§ **Work instruction**
Check each line of the records below and collect those holding "better".

§ **Extracted records**
▼▼▼

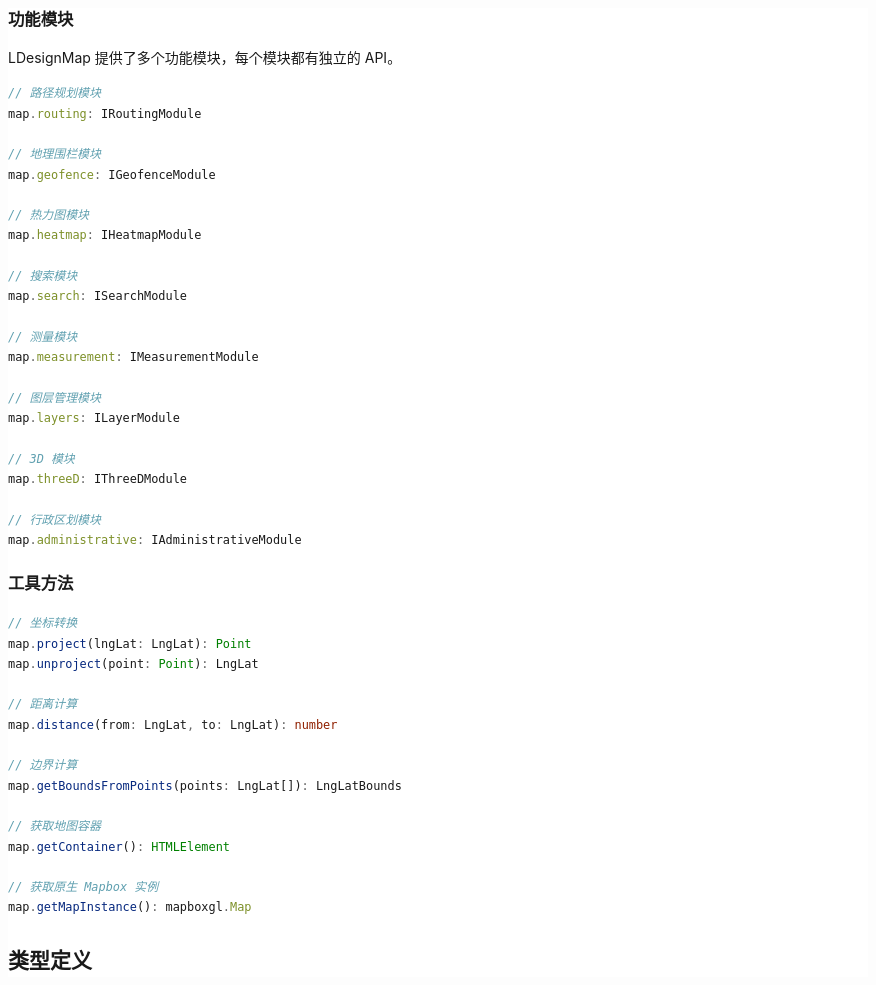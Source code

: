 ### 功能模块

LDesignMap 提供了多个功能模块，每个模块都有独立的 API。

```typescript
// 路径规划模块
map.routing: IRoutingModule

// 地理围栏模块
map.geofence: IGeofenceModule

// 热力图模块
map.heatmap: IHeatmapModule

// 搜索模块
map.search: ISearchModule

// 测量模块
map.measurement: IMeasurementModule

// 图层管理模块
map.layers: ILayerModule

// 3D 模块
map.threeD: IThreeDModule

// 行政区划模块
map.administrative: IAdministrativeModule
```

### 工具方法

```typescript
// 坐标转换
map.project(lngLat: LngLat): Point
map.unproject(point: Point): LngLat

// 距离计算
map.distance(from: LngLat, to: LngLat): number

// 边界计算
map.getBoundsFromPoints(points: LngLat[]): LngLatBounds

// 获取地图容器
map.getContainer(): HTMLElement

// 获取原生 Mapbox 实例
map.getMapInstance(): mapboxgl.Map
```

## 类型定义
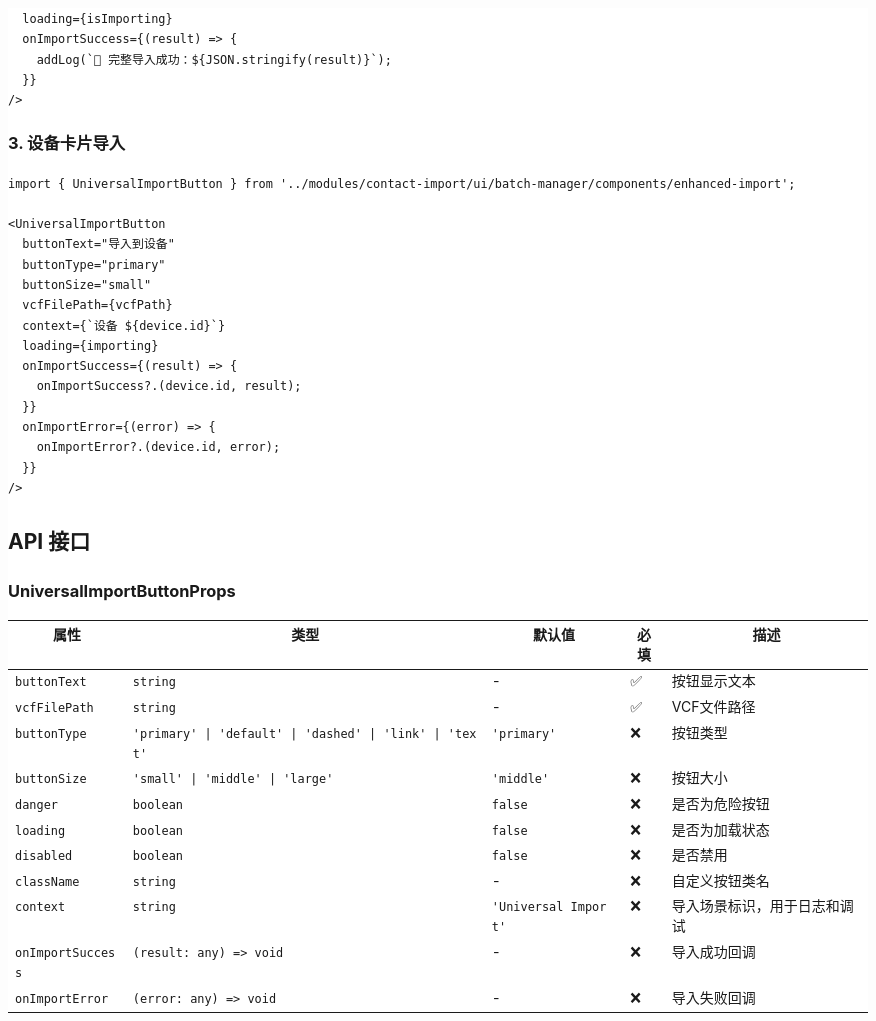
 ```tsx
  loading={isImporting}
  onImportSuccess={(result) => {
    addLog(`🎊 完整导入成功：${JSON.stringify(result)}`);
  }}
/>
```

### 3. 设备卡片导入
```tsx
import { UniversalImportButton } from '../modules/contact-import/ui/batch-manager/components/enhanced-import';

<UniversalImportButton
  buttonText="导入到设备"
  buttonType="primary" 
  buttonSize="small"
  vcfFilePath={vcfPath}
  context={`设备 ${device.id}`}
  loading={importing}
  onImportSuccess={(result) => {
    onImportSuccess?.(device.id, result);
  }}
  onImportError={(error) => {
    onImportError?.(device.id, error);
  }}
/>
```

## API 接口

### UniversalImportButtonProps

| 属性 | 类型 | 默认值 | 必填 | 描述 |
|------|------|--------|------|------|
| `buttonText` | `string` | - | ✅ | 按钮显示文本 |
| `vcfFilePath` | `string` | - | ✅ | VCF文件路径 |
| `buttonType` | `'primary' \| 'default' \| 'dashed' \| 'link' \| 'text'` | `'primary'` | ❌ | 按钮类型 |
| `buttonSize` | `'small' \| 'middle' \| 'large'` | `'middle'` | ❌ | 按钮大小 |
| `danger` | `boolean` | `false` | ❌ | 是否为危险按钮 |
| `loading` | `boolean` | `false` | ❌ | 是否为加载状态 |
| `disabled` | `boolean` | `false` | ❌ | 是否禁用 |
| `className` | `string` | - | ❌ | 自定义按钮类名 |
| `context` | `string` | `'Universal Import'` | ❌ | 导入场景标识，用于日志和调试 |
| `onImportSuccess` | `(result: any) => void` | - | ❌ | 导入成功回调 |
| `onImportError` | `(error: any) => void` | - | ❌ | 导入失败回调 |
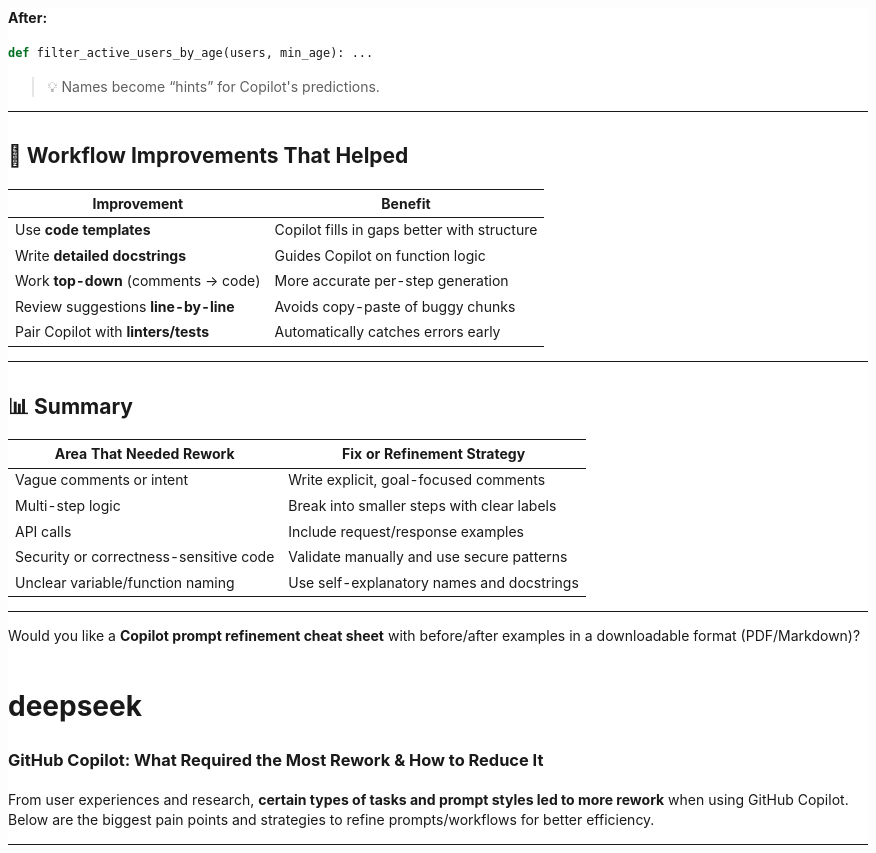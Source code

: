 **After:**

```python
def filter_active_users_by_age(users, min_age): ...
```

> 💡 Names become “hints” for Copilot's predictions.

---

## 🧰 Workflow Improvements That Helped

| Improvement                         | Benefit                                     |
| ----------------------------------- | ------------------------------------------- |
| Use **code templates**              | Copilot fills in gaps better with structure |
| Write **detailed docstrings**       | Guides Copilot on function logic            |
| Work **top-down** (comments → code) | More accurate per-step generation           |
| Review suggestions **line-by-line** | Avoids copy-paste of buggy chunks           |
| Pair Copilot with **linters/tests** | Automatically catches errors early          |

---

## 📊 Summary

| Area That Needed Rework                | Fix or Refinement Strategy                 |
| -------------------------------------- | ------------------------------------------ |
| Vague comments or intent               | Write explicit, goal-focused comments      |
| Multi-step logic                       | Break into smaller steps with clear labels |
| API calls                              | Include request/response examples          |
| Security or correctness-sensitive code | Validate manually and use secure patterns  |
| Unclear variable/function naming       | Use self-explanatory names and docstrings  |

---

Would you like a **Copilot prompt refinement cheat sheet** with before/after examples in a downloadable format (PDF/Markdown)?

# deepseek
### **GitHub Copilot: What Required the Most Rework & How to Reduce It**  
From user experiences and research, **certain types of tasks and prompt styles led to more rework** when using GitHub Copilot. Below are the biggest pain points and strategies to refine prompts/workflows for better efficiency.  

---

▲▲▲

§ **Answer section**
| Use **code templates**              | Copilot fills in gaps better with structure |
From user experiences and research, **certain types of tasks and prompt styles led to more rework** when using GitHub Copilot. Below are the biggest pain points and strategies to refine prompts/workflows for better efficiency.  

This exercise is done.